[[ Input records open ]]
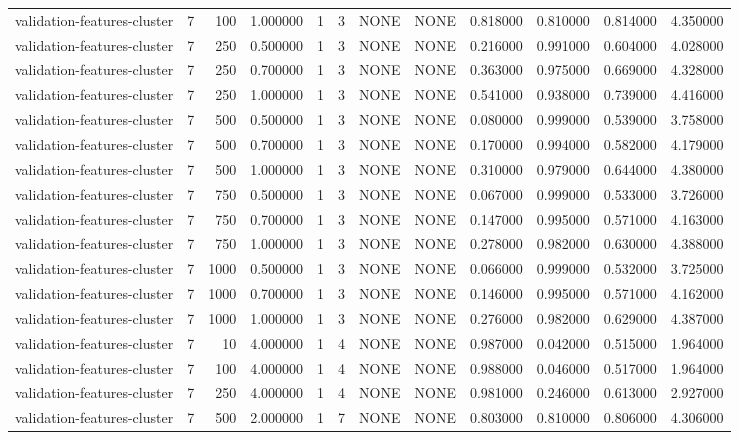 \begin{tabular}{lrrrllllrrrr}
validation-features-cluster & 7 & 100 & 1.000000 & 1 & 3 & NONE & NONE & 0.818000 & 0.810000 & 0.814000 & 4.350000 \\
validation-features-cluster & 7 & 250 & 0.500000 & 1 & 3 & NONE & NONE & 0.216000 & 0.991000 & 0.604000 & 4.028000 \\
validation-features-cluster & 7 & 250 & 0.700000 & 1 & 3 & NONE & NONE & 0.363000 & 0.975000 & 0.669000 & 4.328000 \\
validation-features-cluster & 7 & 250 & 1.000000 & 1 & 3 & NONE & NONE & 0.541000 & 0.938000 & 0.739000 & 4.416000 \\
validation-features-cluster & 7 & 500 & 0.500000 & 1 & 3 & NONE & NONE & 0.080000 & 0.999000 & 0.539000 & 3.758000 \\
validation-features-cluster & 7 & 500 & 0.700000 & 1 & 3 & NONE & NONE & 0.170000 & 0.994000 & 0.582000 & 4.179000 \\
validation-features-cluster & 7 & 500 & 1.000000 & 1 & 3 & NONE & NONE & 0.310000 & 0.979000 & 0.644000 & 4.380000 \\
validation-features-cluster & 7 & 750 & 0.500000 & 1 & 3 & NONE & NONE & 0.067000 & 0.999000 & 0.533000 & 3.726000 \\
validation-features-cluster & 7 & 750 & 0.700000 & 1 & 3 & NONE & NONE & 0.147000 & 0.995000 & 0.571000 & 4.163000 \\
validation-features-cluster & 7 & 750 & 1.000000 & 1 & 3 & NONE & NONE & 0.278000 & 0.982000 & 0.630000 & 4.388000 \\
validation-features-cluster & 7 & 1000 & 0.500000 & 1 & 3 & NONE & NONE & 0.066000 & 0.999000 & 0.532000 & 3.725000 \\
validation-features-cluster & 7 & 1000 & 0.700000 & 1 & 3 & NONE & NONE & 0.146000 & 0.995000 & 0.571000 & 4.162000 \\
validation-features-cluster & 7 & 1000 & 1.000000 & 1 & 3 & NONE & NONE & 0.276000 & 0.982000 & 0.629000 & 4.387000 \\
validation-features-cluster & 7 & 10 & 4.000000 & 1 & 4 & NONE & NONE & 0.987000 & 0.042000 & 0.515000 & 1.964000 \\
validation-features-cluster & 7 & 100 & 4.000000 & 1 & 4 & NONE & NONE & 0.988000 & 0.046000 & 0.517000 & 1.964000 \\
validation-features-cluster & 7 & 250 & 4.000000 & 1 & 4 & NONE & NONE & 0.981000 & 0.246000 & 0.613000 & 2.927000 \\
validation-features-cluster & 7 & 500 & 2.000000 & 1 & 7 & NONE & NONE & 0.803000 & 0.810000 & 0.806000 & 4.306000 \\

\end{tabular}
[[ Input records closed ]]
[[ Input records open ]]
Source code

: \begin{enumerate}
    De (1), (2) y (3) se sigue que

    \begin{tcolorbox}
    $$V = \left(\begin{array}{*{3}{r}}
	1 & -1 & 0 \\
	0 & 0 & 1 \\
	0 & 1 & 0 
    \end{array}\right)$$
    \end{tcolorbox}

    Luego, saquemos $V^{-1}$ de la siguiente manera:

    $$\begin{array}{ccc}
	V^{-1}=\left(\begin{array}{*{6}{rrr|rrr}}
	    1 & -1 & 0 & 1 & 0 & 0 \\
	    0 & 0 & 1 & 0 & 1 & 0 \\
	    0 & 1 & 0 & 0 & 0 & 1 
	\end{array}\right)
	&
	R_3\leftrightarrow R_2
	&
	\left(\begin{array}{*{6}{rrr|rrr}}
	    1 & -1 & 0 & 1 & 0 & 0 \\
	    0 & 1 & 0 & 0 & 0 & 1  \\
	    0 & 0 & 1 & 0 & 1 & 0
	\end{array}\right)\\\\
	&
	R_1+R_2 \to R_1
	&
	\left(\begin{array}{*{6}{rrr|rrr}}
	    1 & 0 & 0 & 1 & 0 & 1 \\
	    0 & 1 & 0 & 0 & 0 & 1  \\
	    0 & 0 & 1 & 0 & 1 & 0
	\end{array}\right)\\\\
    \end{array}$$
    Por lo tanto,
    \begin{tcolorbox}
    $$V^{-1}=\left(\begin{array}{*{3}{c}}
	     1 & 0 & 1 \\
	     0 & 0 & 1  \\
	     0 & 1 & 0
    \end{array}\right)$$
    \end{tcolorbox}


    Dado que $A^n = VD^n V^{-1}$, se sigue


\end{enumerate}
[[ Input records closed ]]
What is needed. Return every line from the records above that holds the word "sigue".

Output of the task.
    De (1), (2) y (3) se sigue que
    Dado que $A^n = VD^n V^{-1}$, se sigue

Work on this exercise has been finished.